Brief: Given the listing below, write out exactly the lines starting with the line that has "a virtual table." and going on through the line that has "A public view", both kept.
===== Listed records =====
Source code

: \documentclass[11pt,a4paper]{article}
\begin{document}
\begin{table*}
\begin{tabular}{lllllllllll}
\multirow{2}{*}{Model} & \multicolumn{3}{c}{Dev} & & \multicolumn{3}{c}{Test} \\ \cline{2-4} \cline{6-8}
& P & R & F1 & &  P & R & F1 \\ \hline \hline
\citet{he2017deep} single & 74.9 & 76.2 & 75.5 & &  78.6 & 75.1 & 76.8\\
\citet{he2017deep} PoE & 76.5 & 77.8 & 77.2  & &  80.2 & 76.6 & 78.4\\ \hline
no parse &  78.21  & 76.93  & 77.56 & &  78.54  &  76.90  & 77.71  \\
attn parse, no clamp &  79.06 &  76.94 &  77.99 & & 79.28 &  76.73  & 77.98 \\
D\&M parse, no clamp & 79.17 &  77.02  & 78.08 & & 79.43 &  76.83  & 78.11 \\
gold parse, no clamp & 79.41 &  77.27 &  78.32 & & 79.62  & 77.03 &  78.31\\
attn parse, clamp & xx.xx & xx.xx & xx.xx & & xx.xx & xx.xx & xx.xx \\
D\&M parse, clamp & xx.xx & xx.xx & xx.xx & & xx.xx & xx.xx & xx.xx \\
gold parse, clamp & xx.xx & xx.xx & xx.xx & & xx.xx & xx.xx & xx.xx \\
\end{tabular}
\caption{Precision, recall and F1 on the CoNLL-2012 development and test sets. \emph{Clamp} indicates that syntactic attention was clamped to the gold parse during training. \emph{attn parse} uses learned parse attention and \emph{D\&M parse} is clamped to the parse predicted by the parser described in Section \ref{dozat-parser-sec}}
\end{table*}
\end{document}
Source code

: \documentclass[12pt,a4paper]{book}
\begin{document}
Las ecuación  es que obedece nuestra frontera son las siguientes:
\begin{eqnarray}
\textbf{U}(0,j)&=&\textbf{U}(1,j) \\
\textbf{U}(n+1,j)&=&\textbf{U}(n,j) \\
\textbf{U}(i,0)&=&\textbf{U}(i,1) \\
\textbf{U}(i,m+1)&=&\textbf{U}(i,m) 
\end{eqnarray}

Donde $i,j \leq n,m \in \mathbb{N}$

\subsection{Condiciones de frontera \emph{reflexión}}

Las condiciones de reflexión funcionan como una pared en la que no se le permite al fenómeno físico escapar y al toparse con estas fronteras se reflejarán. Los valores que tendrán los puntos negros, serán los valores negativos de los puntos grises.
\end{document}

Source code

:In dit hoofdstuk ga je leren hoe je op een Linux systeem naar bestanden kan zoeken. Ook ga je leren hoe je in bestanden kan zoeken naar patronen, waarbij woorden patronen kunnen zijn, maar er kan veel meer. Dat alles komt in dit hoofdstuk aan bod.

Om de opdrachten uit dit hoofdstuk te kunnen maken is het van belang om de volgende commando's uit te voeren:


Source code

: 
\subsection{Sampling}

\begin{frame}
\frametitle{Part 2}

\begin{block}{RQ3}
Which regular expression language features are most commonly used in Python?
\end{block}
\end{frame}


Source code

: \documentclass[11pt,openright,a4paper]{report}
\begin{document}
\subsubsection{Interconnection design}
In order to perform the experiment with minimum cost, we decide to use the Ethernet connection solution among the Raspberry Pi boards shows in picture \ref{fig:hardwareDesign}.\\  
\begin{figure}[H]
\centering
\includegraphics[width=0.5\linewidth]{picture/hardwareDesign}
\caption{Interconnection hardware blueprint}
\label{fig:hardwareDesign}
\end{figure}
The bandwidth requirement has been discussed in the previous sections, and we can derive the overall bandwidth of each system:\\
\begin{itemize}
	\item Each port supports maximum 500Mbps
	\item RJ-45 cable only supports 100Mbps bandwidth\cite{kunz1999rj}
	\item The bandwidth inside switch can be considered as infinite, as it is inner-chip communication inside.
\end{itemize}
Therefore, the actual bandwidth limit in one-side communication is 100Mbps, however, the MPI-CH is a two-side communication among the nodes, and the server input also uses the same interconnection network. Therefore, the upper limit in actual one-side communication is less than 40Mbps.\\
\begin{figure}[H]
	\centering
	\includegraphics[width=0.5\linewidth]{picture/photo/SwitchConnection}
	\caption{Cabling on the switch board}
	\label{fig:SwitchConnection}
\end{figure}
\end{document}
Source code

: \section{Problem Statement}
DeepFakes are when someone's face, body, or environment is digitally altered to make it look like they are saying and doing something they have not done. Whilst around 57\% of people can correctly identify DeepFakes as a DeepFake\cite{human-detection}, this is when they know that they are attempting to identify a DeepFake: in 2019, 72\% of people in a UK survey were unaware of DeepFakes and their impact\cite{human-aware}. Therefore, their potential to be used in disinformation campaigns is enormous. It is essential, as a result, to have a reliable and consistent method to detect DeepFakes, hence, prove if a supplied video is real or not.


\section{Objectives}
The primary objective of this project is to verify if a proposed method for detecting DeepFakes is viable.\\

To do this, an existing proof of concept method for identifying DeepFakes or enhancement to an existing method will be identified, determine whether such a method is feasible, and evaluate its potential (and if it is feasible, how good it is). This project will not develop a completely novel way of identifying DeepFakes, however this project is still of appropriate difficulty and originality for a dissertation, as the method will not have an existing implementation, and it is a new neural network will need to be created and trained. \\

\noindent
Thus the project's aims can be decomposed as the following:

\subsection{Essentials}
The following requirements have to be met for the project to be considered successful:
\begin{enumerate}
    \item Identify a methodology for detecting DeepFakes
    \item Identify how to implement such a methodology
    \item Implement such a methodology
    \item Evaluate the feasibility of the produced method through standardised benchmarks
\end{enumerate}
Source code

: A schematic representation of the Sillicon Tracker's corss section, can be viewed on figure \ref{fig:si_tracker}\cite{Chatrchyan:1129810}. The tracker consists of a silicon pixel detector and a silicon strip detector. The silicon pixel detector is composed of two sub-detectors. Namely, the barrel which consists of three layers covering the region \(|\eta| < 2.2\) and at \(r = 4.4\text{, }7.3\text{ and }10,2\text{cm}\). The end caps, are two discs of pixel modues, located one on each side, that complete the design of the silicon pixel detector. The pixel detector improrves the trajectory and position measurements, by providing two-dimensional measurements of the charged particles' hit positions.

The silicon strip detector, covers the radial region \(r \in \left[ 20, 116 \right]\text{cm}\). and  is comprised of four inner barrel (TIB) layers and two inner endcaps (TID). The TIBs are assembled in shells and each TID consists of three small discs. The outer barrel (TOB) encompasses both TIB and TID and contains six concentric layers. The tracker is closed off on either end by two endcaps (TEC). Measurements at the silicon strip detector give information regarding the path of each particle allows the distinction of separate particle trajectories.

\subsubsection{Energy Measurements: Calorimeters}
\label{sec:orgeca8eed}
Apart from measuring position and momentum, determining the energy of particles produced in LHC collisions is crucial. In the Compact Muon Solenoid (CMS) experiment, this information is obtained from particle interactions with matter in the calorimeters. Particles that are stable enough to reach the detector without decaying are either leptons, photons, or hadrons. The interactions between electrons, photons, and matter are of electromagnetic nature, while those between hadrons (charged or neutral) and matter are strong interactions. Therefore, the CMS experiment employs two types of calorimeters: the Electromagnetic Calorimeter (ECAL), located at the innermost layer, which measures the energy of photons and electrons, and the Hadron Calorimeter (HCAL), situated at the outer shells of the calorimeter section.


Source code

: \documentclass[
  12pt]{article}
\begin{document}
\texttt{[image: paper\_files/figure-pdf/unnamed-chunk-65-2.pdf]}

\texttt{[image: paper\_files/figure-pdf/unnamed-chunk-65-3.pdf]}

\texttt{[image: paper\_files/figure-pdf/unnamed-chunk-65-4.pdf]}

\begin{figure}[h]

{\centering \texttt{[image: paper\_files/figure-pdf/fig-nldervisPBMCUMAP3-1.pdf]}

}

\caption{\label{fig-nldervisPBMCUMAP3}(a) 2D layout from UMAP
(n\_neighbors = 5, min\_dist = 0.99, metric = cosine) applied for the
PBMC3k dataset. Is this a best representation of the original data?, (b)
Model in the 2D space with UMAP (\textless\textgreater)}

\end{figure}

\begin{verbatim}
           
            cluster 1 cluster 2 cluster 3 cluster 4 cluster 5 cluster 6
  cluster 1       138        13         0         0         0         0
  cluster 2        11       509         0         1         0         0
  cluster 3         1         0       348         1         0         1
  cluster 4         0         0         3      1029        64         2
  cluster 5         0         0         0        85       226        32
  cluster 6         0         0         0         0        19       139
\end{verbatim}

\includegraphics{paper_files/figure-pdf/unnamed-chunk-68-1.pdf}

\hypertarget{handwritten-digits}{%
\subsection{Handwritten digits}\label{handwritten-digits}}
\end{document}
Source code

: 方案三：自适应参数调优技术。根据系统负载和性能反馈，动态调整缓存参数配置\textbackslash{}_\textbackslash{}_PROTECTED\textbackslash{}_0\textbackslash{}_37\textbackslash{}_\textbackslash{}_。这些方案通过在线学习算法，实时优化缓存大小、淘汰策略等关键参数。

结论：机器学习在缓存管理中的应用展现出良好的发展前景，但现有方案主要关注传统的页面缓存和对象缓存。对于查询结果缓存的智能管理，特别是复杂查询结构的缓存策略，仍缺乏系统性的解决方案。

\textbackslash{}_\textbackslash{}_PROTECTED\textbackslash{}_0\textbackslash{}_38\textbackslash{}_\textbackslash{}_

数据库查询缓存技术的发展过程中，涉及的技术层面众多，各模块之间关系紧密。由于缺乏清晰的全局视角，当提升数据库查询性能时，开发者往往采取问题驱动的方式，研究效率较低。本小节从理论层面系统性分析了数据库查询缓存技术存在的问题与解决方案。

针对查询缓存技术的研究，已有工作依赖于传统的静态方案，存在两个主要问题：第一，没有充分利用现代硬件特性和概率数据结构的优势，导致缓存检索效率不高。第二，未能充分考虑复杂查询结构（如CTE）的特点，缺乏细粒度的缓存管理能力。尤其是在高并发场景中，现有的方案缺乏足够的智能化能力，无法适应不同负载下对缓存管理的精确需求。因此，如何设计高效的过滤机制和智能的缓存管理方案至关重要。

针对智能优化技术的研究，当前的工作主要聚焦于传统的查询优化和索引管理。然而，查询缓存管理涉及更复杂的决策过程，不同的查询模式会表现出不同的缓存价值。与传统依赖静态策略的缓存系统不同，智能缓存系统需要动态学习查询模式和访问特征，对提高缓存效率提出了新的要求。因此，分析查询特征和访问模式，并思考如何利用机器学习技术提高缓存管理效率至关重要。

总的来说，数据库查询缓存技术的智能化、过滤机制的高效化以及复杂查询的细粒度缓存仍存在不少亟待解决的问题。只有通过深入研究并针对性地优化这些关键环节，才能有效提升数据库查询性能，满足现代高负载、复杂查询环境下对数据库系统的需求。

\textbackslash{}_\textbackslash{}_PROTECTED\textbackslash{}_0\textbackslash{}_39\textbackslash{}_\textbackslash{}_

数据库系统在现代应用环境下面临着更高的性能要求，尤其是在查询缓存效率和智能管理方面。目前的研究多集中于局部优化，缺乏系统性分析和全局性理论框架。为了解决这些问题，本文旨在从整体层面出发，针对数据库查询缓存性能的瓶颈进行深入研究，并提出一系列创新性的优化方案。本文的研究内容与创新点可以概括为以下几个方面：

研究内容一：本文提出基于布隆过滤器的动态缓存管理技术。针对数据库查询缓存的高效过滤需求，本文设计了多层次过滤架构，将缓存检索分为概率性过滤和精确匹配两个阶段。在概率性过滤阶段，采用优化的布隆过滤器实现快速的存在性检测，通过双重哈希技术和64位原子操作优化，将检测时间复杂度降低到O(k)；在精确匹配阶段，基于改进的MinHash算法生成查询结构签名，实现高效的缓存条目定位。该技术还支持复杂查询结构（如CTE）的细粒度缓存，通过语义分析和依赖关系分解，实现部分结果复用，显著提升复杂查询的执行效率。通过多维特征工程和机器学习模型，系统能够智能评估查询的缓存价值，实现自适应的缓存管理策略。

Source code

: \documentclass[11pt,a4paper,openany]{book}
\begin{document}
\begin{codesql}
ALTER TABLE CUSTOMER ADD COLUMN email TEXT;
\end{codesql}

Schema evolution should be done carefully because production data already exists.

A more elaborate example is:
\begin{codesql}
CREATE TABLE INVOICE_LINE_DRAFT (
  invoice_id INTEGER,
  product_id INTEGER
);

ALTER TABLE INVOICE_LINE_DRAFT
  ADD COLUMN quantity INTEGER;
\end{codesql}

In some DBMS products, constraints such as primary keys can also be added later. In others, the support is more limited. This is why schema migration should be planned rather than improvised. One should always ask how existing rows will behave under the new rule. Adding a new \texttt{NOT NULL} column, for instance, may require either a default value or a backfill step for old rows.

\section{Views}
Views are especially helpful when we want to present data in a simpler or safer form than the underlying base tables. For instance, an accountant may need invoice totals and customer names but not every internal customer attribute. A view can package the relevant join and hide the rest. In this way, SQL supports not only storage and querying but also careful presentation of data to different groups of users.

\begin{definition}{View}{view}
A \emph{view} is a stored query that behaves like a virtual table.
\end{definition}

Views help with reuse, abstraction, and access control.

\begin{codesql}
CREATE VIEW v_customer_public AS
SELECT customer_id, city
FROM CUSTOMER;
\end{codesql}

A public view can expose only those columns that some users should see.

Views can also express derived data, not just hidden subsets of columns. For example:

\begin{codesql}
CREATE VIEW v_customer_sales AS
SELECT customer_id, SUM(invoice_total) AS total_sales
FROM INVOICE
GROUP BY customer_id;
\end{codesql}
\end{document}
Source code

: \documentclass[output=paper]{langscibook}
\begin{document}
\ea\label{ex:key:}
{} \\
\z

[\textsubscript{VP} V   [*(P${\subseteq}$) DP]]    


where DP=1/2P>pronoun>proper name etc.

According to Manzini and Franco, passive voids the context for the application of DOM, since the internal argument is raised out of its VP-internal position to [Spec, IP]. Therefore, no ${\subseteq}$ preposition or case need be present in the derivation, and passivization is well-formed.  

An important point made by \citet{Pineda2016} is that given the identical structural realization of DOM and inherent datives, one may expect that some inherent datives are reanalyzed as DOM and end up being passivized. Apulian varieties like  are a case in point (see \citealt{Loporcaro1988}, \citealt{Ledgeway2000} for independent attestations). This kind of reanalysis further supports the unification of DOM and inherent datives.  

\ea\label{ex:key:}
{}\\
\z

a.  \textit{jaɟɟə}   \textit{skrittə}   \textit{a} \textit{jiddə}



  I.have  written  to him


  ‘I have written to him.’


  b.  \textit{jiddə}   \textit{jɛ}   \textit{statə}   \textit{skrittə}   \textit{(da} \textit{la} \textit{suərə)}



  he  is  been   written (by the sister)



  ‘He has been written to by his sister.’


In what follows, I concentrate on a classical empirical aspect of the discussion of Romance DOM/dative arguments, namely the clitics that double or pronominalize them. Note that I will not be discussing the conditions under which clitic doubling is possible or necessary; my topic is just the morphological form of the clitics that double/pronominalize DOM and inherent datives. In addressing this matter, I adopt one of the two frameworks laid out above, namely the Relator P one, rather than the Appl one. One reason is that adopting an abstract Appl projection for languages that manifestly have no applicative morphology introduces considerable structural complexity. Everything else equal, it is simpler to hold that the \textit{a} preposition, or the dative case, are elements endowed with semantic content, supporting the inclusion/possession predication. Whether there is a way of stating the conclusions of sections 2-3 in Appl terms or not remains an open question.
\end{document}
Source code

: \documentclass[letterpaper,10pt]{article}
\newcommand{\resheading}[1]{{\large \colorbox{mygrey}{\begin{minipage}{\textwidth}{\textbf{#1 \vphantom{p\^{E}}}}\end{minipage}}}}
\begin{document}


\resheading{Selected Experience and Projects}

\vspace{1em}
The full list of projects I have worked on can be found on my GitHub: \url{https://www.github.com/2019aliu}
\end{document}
=====
Solution to this task:
A \emph{view} is a stored query that behaves like a virtual table.
\end{definition}

Views help with reuse, abstraction, and access control.

\begin{codesql}
CREATE VIEW v_customer_public AS
SELECT customer_id, city
FROM CUSTOMER;
\end{codesql}

A public view can expose only those columns that some users should see.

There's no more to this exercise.